Hope everyone has a great 4th of July! We're keeping cool in the pool.
For a red, white and blue treat, try this Triple Berry Tart:

I began with a disk of my frozen sweet tart dough:
Sweet Tart Dough
(This makes enough for 4 9" tart shells)
1 cup plus 2 T unsalted butter, room temperature
1 cup sugar
1/4 t. salt
2 large eggs at room temperature
3 1/2 cups flour
Using a mixer, combine butter, sugar, salt, and mix on medium speed until smooth. Mix in eggs, one at a time. Scrape down sides of bowl. Add flour all at once, and mix on low, just until incorporated. On a lightly floured surface, divide dough into 4 balls, and shape each ball into a flattened disk. Wrap with plastic wrap and chill at least 2 hours or overnight.
When ready to make tart, place dough on a floured surface, and roll out to 1/8" thickness, and two inches larger than pan you are using. Fold dough, spread it into tart pan, pressing gently into place on bottom and sides of pan. Trim dough from top of pan with a knife, and chill dough in fridge or freezer for 15 minutes. Then poke holes in the crust with a fork.
Any remaining dough can be frozen for future use. (I keep them in disks ready to go in the freezer.)
For this recipe, I baked the shell covered in foil with pie weights for 10 minutes at 350, then another 10-15 minutes after removing foil and weights. Cool on a rack.
Almond Crumb Topping
1 1/2 cups (7 ounces) all-purpose flour (spoon flour into dry-measure cup and level off)
1/3 cup (2.5 ounces) sugar
1/4 teaspoon baking powder
1/4 cup (1 ounce) slivered or whole blanched almonds, coarsely chopped into 1/4-inch pieces
1/4 teaspoon ground cinnamon
1/8 teaspoon salt
8 tablespoons (4 ounces) unsalted butter, melted
Stir together all dry ingredients. Stir in melted butter. Spread crumbs on a cookie sheet and bake at 350 for 15-20 minutes until lightly golden. Cool and set aside until ready to assemble tart.
Berry Filling
1 pound cream cheese, softened
1 cup (4 ounces) confectioners’ sugar, sifted after measuring
1 1/2 teaspoons vanilla extract
3 cups of rinsed and cut berries.
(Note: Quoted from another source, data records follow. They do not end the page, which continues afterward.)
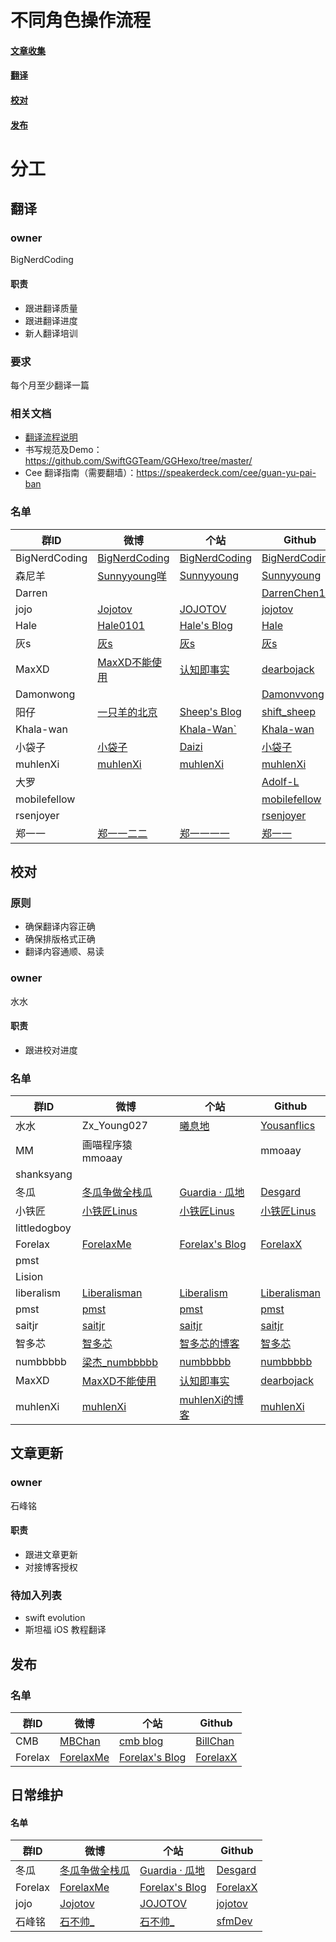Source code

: 
# 不同角色操作流程

#### [文章收集](https://github.com/SwiftGGTeam/translation/blob/master/%E7%BF%BB%E8%AF%91%E6%B5%81%E7%A8%8B%E8%AF%A6%E7%BB%86%E8%AF%B4%E6%98%8E.md#%E6%96%87%E7%AB%A0%E6%94%B6%E9%9B%86)

#### [翻译](https://github.com/SwiftGGTeam/translation/blob/master/%E7%BF%BB%E8%AF%91%E6%B5%81%E7%A8%8B%E8%AF%A6%E7%BB%86%E8%AF%B4%E6%98%8E.md#%E7%BF%BB%E8%AF%91)

#### [校对](https://github.com/SwiftGGTeam/translation/blob/master/%E7%BF%BB%E8%AF%91%E6%B5%81%E7%A8%8B%E8%AF%A6%E7%BB%86%E8%AF%B4%E6%98%8E.md#%E6%A0%A1%E5%AF%B9)

#### [发布](https://github.com/SwiftGGTeam/translation/blob/master/%E7%BF%BB%E8%AF%91%E6%B5%81%E7%A8%8B%E8%AF%A6%E7%BB%86%E8%AF%B4%E6%98%8E.md#%E5%8F%91%E5%B8%83)

# 分工

## 翻译

### owner

BigNerdCoding

#### 职责

- 跟进翻译质量
- 跟进翻译进度
- 新人翻译培训

### 要求

每个月至少翻译一篇

### 相关文档

- [翻译流程说明](https://github.com/SwiftGGTeam/translation/blob/master/%E7%BF%BB%E8%AF%91%E6%B5%81%E7%A8%8B%E8%AF%A6%E7%BB%86%E8%AF%B4%E6%98%8E.md#%E7%BF%BB%E8%AF%91)
- 书写规范及Demo：https://github.com/SwiftGGTeam/GGHexo/tree/master/
- Cee 翻译指南（需要翻墙）：https://speakerdeck.com/cee/guan-yu-pai-ban

### 名单

|群ID|微博|个站|Github|
|---- |---- |---- |---- |
| BigNerdCoding | [BigNerdCoding](https://weibo.com/1314ddml) | [BigNerdCoding](https://bignerdcoding.com)|[BigNerdCoding](https://github.com/BigNerdCoding) |
|森尼羊|[Sunnyyoung咩](https://weibo.com/34992577) | [Sunnyyoung](https://www.sunnyyoung.net)|[Sunnyyoung](https://github.com/Sunnyyoung) |
|Darren ||| [DarrenChen123](https://github.com/DarrenChen123) |
|jojo | [Jojotov](https://weibo.com/dingtongzhou/profile?rightmod=1&wvr=6&mod=personinfo)|[JOJOTOV](https://dingtz.com)|[jojotov](https://github.com/jojotov) |
| Hale |[Hale0101](https://weibo.com/p/1005053233770040)|[Hale's Blog](https://wuqiuhao.github.io/)|[Hale](https://github.com/wuqiuhao)|
| 灰s | [灰s](https://weibo.com/u/2159669295)|[灰s](https://juejin.im/user/5862fa678d6d810065fe0efd)|[灰s](https://github.com/dzyding) |
| MaxXD | [MaxXD不能使用](https://weibo.com/u/5029986118)|[认知即事实](http://robin4han.github.io/)|[dearbojack](https://github.com/dearbojack) |
| Damonwong ||| [Damonvvong](https://github.com/Damonvvong) |
| 阳仔 | [一只羊的北京](https://weibo.com/u/1967612625/home?wvr=5&lf=reg)|[Sheep's Blog](https://yanggao1991.github.io)|[shift_sheep](https://github.com/YangGao1991) |
| Khala-wan||[Khala-Wan`](http://khala-wan.com)|[Khala-wan](https://github.com/Khala-wan) |
| 小袋子 | [小袋子](https://weibo.com/chunai520/home?wvr=5&lf=reg) | [Daizi](https://www.daizi.me/) | [小袋子](https://github.com/lin493369)  |
| muhlenXi | [muhlenXi](https://weibo.com/523545319) | [muhlenXi](http:www.muhlenxi.com) | [muhlenXi](https://github.com/muhlenXi) |
|  大罗  ||| [Adolf-L](https://github.com/Adolf-L) |
|mobilefellow | || [mobilefellow](https://github.com/mobilefellow) |
| rsenjoyer | | | [rsenjoyer](https://github.com/rsenjoyer) |
| 郑一一| [郑一一二二](https://weibo.com/u/1709901614) |[郑一一一一](https://www.jianshu.com/u/076cc5e18bb8)|[郑一一](https://github.com/YiYiZheng) |

## 校对

### 原则

- 确保翻译内容正确
- 确保排版格式正确
- 翻译内容通顺、易读

### owner

水水

#### 职责

- 跟进校对进度

### 名单

|群ID|微博|个站|Github|
|---- |---- |---- |---- |
| 水水 | Zx_Young027 | [曦息地](blog.yousanflics.com.cn) | [Yousanflics](https://github.com/yousanflics) |
| MM |画喵程序猿mmoaay||mmoaay|
| shanksyang ||||
| 冬瓜 | [冬瓜争做全栈瓜](https://weibo.com/desgard/profile?rightmod=1&wvr=6&mod=personinfo) | [Guardia · 瓜地](http://www.desgard.com/) | [Desgard](https://github.com/desgard) |
|小铁匠|[小铁匠Linus](https://weibo.com/linusling)|[小铁匠Linus](http://linusling.com/)|[小铁匠Linus](https://github.com/linusling)|
| littledogboy ||||
| Forelax |[ForelaxMe](https://weibo.com/3889029090/profile)|[Forelax's Blog](http://forelax.space/)|[ForelaxX](https://github.com/ForelaxX)|
| pmst ||||
| Lision ||||
| liberalism |[Liberalisman](https://weibo.com/1743643682/profile?topnav=1&wvr=6)|[Liberalism](http://www.xiaolu520.com)|[Liberalisman](https://github.com/liberalisman)|
| pmst |[pmst](https://weibo.cn/u/2085734687)|[pmst](https://www.jianshu.com/u/596f2ba91ce9)|[pmst](https://github.com/colourful987)|
| saitjr |[saitjr](https://weibo.com/u/1918545437)|[saitjr](http://saitjr.com/)|[saitjr](github.com/saitjr)|
| 智多芯 |[智多芯](https://weibo.com/hulz)|[智多芯的博客](http://blog.hulizhen.me/)|[智多芯](https://github.com/hulizhen)|
|numbbbbb | [梁杰_numbbbbb](https://weibo.com/numbbbbb) | [numbbbbb](http://numbbbbb.com/) | [numbbbbb](https://github.com/numbbbbb/) |
|MaxXD |[MaxXD不能使用](https://weibo.com/u/5029986118)|[认知即事实](http://robin4han.github.io/)|[dearbojack](https://github.com/dearbojack)|
|muhlenXi |[muhlenXi](https://weibo.com/523545319) |[muhlenXi的博客](http:www.muhlenxi.com) |[muhlenXi](https://github.com/muhlenXi)  |

## 文章更新

### owner

石峰铭

#### 职责

- 跟进文章更新
- 对接博客授权

### 待加入列表

- swift evolution
- 斯坦福 iOS 教程翻译

## 发布

### 名单

|群ID|微博|个站|Github|
|---- |---- |---- |---- |
| CMB |[MBChan](https://weibo.com/1884833803/profile?topnav=1&wvr=6&is_all=1)|[cmb blog](http://www.billchan.me)|[BillChan](https://github.com/chenmingbiao)|
| Forelax |[ForelaxMe](https://weibo.com/3889029090/profile)|[Forelax's Blog](http://forelax.space/)|[ForelaxX](https://github.com/ForelaxX)|

## 日常维护

#### 名单

|群ID|微博|个站|Github|
|---- |---- |---- |---- |
| 冬瓜 | [冬瓜争做全栈瓜](https://weibo.com/desgard/profile?rightmod=1&wvr=6&mod=personinfo) | [Guardia · 瓜地](http://www.desgard.com/) | [Desgard](https://github.com/desgard) |
| Forelax |[ForelaxMe](https://weibo.com/3889029090/profile)|[Forelax's Blog](http://forelax.space/)|[ForelaxX](https://github.com/ForelaxX)|
|jojo|[Jojotov](https://weibo.com/dingtongzhou/profile?rightmod=1&wvr=6&mod=personinfo)|[JOJOTOV](https://dingtz.com)|[jojotov](https://github.com/jojotov)|
| 石峰铭 |[石不帅_](https://weibo.com/2817334765/profile?topnav=1&wvr=6&is_all=1)|[石不帅_](https://juejin.im/user/5a152631518825329314305d)|[sfmDev](https://github.com/sfmDev)|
I used strawberries, blueberries and blackberries.
Confectioners’ sugar in a shaker for finishing
Beat cream cheese until smooth. Add powdered sugar and vanilla. Beat well.
Assembly:
Spread half of cream cheese filling over cooled, baked crust.

Top with berries, cut sides down.

Spread remaining cream cheese mixture over berries.

Top with crumbles, sprinkle with powdered sugar, chill for two hours before serving.


Comments (1)
I love your tarts! Happy 4th of July Palma and Brad!